### What is needed:
For the material below, return exactly the lines starting at the line containing "सिंहासनं चित्तहरं कान्त्या तामिस्रनाशनम् ५८" and ending at the line containing "बाहू दधानं दीर्घाङ्गौ केयूरकटकाङ्कितौ", both ends included, and no others.

--- Supplied records ---

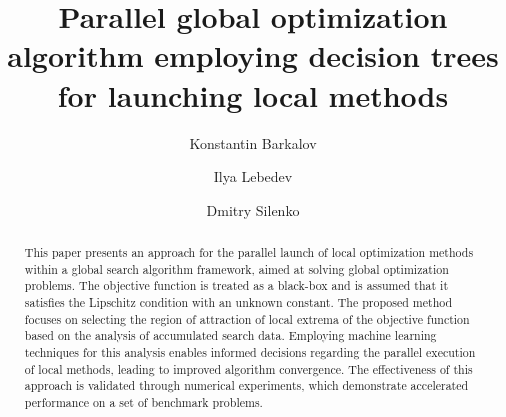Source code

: \documentclass[runningheads]{llncs}
\begin{document}
%
\title{Parallel global optimization algorithm employing decision trees for launching local methods}
%
%
\author{Konstantin Barkalov \and
Ilya Lebedev \and
Dmitry Silenko}
%
%
%
\maketitle              %
%
\begin{abstract}

This paper presents an approach for the parallel launch of local optimization methods within a global search algorithm framework, aimed at solving global optimization problems. The objective function is treated as a black-box and is assumed that it satisfies the Lipschitz condition with an unknown constant. The proposed method focuses on selecting the region of attraction of local extrema of the objective function based on the analysis of accumulated search data. Employing machine learning techniques for this analysis enables informed decisions regarding the parallel execution of local methods, leading to improved algorithm convergence. The effectiveness of this approach is validated through numerical experiments, which demonstrate accelerated performance on a set of benchmark problems.


\end{abstract}
%
%
%
\end{document}
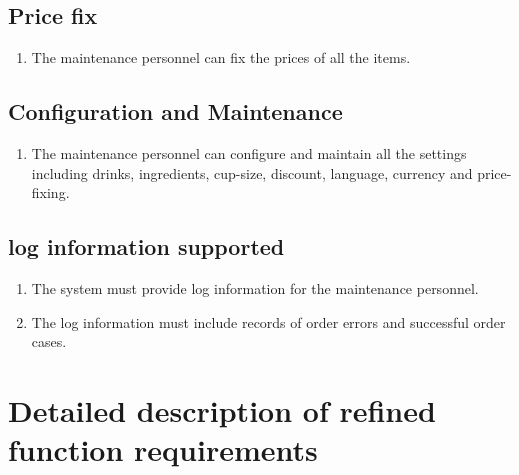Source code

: \documentclass[a4paper]{report}
\begin{document}
\subsection{Price fix}
\begin{enumerate}
\item The maintenance personnel can fix the prices of all the items.
\end{enumerate}

\subsection{Configuration and Maintenance}
\begin{enumerate}
\item The maintenance personnel can configure and maintain all the settings including drinks, ingredients, cup-size, discount, language, currency and price-fixing.
\end{enumerate}

\subsection{log information supported}
\begin{enumerate}
\item The system must provide log information for the maintenance personnel.
\item The log information must include records of order errors and successful order cases.
\end{enumerate}

\section{Detailed description of refined function requirements}
\end{document}
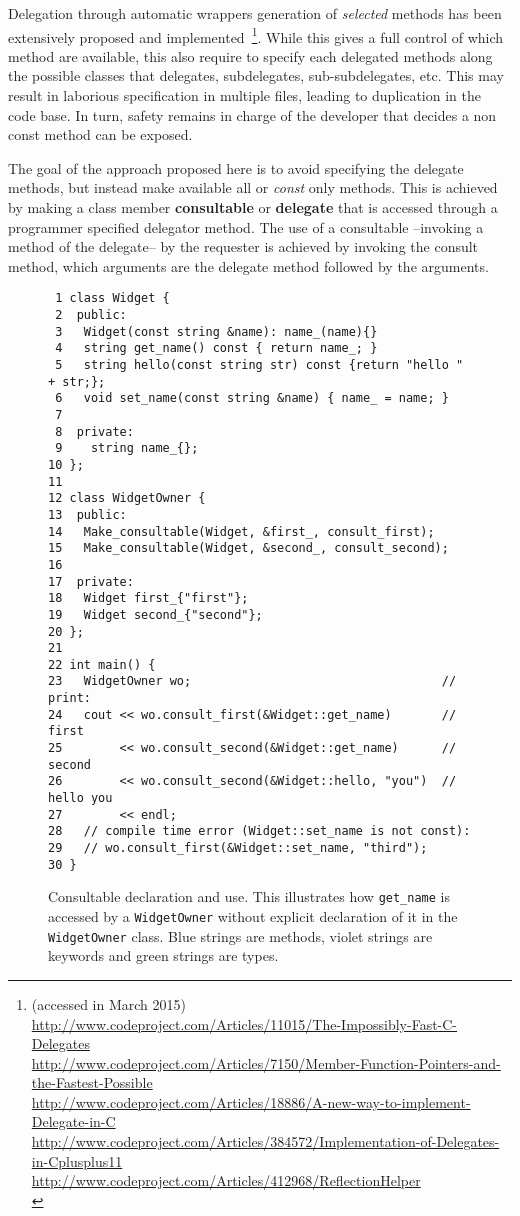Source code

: \documentclass{article}
\begin{document}
Delegation through automatic wrappers generation of \textit{selected} methods has been extensively proposed and implemented~\footnote{(accessed in March 2015)\\
\url{http://www.codeproject.com/Articles/11015/The-Impossibly-Fast-C-Delegates}\\
\url{http://www.codeproject.com/Articles/7150/Member-Function-Pointers-and-the-Fastest-Possible}\\
\url{http://www.codeproject.com/Articles/18886/A-new-way-to-implement-Delegate-in-C}\\
\url{http://www.codeproject.com/Articles/384572/Implementation-of-Delegates-in-Cplusplus11}\\
\url{http://www.codeproject.com/Articles/412968/ReflectionHelper}\\
}.  While this gives a full control of which method are available, this also require to specify each delegated methods along the possible classes that delegates, subdelegates, sub-subdelegates, etc. This may result in laborious specification in multiple files, leading to duplication in the code base. In turn, safety remains in charge of the developer that decides a non const method can be exposed. 

The goal of the approach proposed here is to avoid specifying the delegate methods, but instead make available all or \textit{const} only methods. This is achieved by making a class member \textbf{consultable} or \textbf{delegate} that is accessed through a programmer specified delegator method. The use of a consultable --invoking a method of the delegate-- by the requester is achieved by invoking the consult method, which arguments are the delegate method followed by the arguments. 

\begin{figure}[ht]
{\small
\begin{lstlisting}
 1 class Widget {
 2  public:
 3   Widget(const string &name): name_(name){}
 4   string get_name() const { return name_; }
 5   string hello(const string str) const {return "hello " + str;};
 6   void set_name(const string &name) { name_ = name; }
 7 
 8  private:
 9    string name_{};
10 };
11 
12 class WidgetOwner {
13  public:
14   Make_consultable(Widget, &first_, consult_first);
15   Make_consultable(Widget, &second_, consult_second);
16 
17  private:
18   Widget first_{"first"};
19   Widget second_{"second"};
20 };
21 
22 int main() {
23   WidgetOwner wo;                                   // print:
24   cout << wo.consult_first(&Widget::get_name)       // first
25        << wo.consult_second(&Widget::get_name)      // second
26        << wo.consult_second(&Widget::hello, "you")  // hello you
27        << endl;
28   // compile time error (Widget::set_name is not const):
29   // wo.consult_first(&Widget::set_name, "third");
30 }
\end{lstlisting}}
\cprotect\caption{Consultable declaration and use. This illustrates how \verb+get_name+ is accessed by a \verb+WidgetOwner+ without explicit declaration of it in the \verb+WidgetOwner+ class. Blue strings are methods, violet strings are keywords and green strings are types.}
\label{example:basic}
\end{figure}
\end{document}
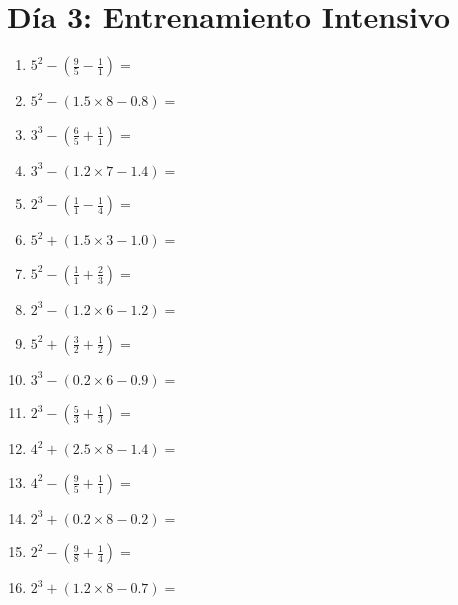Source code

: \documentclass[12pt]{article}
\begin{document}
\section*{Día 3: Entrenamiento Intensivo}
\begin{enumerate}
\item \large $ 5^{2} - (\frac{9}{5} - \frac{1}{1}) = $ \vspace{1.6cm}
\item \large $ 5^{2} - (1.5 \times 8 - 0.8) = $ \vspace{1.6cm}
\item \large $ 3^{3} - (\frac{6}{5} + \frac{1}{1}) = $ \vspace{1.6cm}
\item \large $ 3^{3} - (1.2 \times 7 - 1.4) = $ \vspace{1.6cm}
\item \large $ 2^{3} - (\frac{1}{1} - \frac{1}{4}) = $ \vspace{1.6cm}
\item \large $ 5^{2} + (1.5 \times 3 - 1.0) = $ \vspace{1.6cm}
\item \large $ 5^{2} - (\frac{1}{1} + \frac{2}{3}) = $ \vspace{1.6cm}
\item \large $ 2^{3} - (1.2 \times 6 - 1.2) = $ \vspace{1.6cm}
\item \large $ 5^{2} + (\frac{3}{2} + \frac{1}{2}) = $ \vspace{1.6cm}
\item \large $ 3^{3} - (0.2 \times 6 - 0.9) = $ \vspace{1.6cm}
\newpage
\item \large $ 2^{3} - (\frac{5}{3} + \frac{1}{3}) = $ \vspace{1.6cm}
\item \large $ 4^{2} + (2.5 \times 8 - 1.4) = $ \vspace{1.6cm}
\item \large $ 4^{2} - (\frac{9}{5} + \frac{1}{1}) = $ \vspace{1.6cm}
\item \large $ 2^{3} + (0.2 \times 8 - 0.2) = $ \vspace{1.6cm}
\item \large $ 2^{2} - (\frac{9}{8} + \frac{1}{4}) = $ \vspace{1.6cm}
\item \large $ 2^{3} + (1.2 \times 8 - 0.7) = $ \vspace{1.6cm}

\end{enumerate}
\end{document}
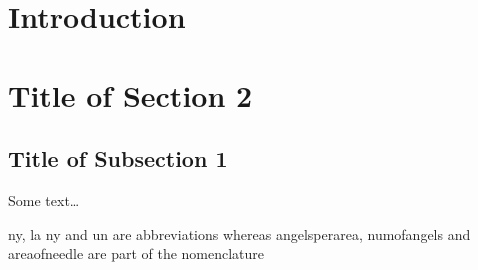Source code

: \newpage
\section{Introduction}


\newpage
\section{Title of Section 2} 


\subsection{Title of Subsection 1}

Some text\ldots~\cite[1-2]{traeinfo}

\ac{ny}, \ac{la} \ac{ny} and \ac{un} are abbreviations whereas
\ac{angelsperarea}, \ac{numofangels} and \ac{areaofneedle} are part of the
nomenclature

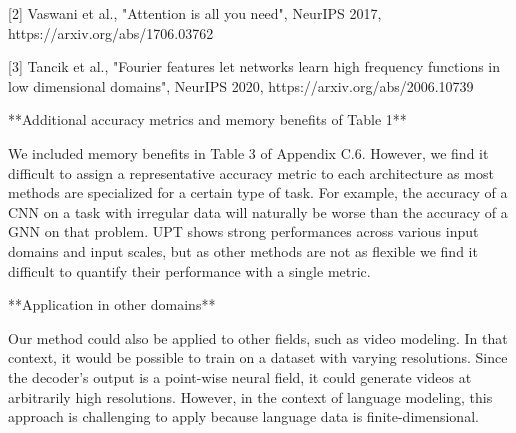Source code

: [2] Vaswani et al., "Attention is all you need", NeurIPS 2017, https://arxiv.org/abs/1706.03762

[3] Tancik et al., "Fourier features let networks learn high frequency functions in low dimensional domains", NeurIPS 2020, https://arxiv.org/abs/2006.10739



**Additional accuracy metrics and memory benefits of Table 1**

We included memory benefits in Table 3 of Appendix C.6. However, we find it difficult to assign a representative accuracy metric to each architecture
as most methods are specialized for a certain type of task. For example, the accuracy of a CNN on a task with irregular data will naturally be worse than the accuracy of a GNN on that problem. UPT shows strong performances across various input domains and input scales, but as other methods are not as flexible we find it difficult to quantify their performance with a single metric.


**Application in other domains**

Our method could also be applied to other fields, such as video modeling. In that context, it would be possible to train on a dataset with varying resolutions. Since the decoder's output is a point-wise neural field, it could generate videos at arbitrarily high resolutions.
However, in the context of language modeling, this approach is challenging to apply because language data is finite-dimensional.


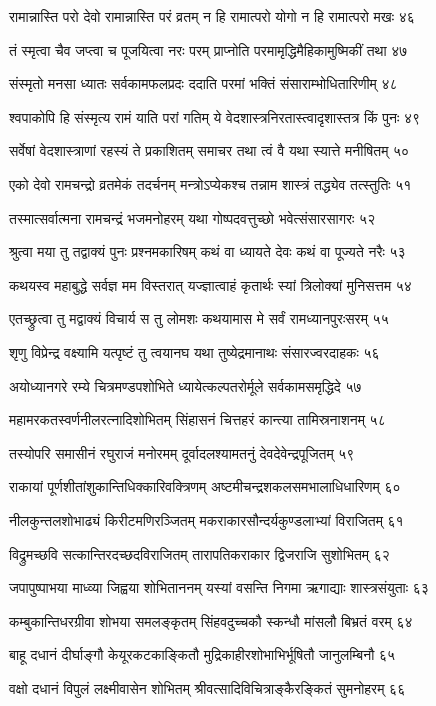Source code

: रामान्नास्ति परो देवो रामान्नास्ति परं व्रतम्
न हि रामात्परो योगो न हि रामात्परो मखः ४६

तं स्मृत्वा चैव जप्त्वा च पूजयित्वा नरः परम्
प्राप्नोति परमामृद्धिमैहिकामुष्मिकीं तथा ४७

संस्मृतो मनसा ध्यातः सर्वकामफलप्रदः
ददाति परमां भक्तिं संसाराम्भोधितारिणीम् ४८

श्वपाकोपि हि संस्मृत्य रामं याति परां गतिम्
ये वेदशास्त्रनिरतास्त्वादृशास्तत्र किं पुनः ४९

सर्वेषां वेदशास्त्राणां रहस्यं ते प्रकाशितम्
समाचर तथा त्वं वै यथा स्यात्ते मनीषितम् ५०

एको देवो रामचन्द्रो व्रतमेकं तदर्चनम्
मन्त्रोऽप्येकश्च तन्नाम शास्त्रं तद्ध्येव तत्स्तुतिः ५१

तस्मात्सर्वात्मना रामचन्द्रं भजमनोहरम्
यथा गोष्पदवत्तुच्छो भवेत्संसारसागरः ५२

श्रुत्वा मया तु तद्वाक्यं पुनः प्रश्नमकारिषम्
कथं वा ध्यायते देवः कथं वा पूज्यते नरैः ५३

कथयस्व महाबुद्धे सर्वज्ञ मम विस्तरात्
यज्ज्ञात्वाहं कृतार्थः स्यां त्रिलोक्यां मुनिसत्तम ५४

एतच्छ्रुत्वा तु मद्वाक्यं विचार्य स तु लोमशः
कथयामास मे सर्वं रामध्यानपुरःसरम् ५५

शृणु विप्रेन्द्र वक्ष्यामि यत्पृष्टं तु त्वयानघ
यथा तुष्येद्रमानाथः संसारज्वरदाहकः ५६

अयोध्यानगरे रम्ये चित्रमण्डपशोभिते
ध्यायेत्कल्पतरोर्मूले सर्वकामसमृद्धिदे ५७

महामरकतस्वर्णनीलरत्नादिशोभितम्
सिंहासनं चित्तहरं कान्त्या तामिस्रनाशनम् ५८

तस्योपरि समासीनं रघुराजं मनोरमम्
दूर्वादलश्यामतनुं देवदेवेन्द्रपूजितम् ५९

राकायां पूर्णशीतांशुकान्तिधिक्कारिवक्त्रिणम्
अष्टमीचन्द्रशकलसमभालाधिधारिणम् ६०

नीलकुन्तलशोभाढ्यं किरीटमणिरञ्जितम्
मकराकारसौन्दर्यकुण्डलाभ्यां विराजितम् ६१

विद्रुमच्छवि सत्कान्तिरदच्छदविराजितम्
तारापतिकराकार द्विजराजि सुशोभितम् ६२

जपापुष्पाभया माध्व्या जिह्वया शोभिताननम्
यस्यां वसन्ति निगमा ऋगाद्याः शास्त्रसंयुताः ६३

कम्बुकान्तिधरग्रीवा शोभया समलङ्कृतम्
सिंहवदुच्चकौ स्कन्धौ मांसलौ बिभ्रतं वरम् ६४

बाहू दधानं दीर्घाङ्गौ केयूरकटकाङ्कितौ
मुद्रिकाहीरशोभाभिर्भूषितौ जानुलम्बिनौ ६५

वक्षो दधानं विपुलं लक्ष्मीवासेन शोभितम्
श्रीवत्सादिविचित्राङ्कैरङ्कितं सुमनोहरम् ६६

---

### Solution for this task:
सिंहासनं चित्तहरं कान्त्या तामिस्रनाशनम् ५८

तस्योपरि समासीनं रघुराजं मनोरमम्
दूर्वादलश्यामतनुं देवदेवेन्द्रपूजितम् ५९

राकायां पूर्णशीतांशुकान्तिधिक्कारिवक्त्रिणम्
अष्टमीचन्द्रशकलसमभालाधिधारिणम् ६०

नीलकुन्तलशोभाढ्यं किरीटमणिरञ्जितम्
मकराकारसौन्दर्यकुण्डलाभ्यां विराजितम् ६१

विद्रुमच्छवि सत्कान्तिरदच्छदविराजितम्
तारापतिकराकार द्विजराजि सुशोभितम् ६२

जपापुष्पाभया माध्व्या जिह्वया शोभिताननम्
यस्यां वसन्ति निगमा ऋगाद्याः शास्त्रसंयुताः ६३

कम्बुकान्तिधरग्रीवा शोभया समलङ्कृतम्
सिंहवदुच्चकौ स्कन्धौ मांसलौ बिभ्रतं वरम् ६४

बाहू दधानं दीर्घाङ्गौ केयूरकटकाङ्कितौ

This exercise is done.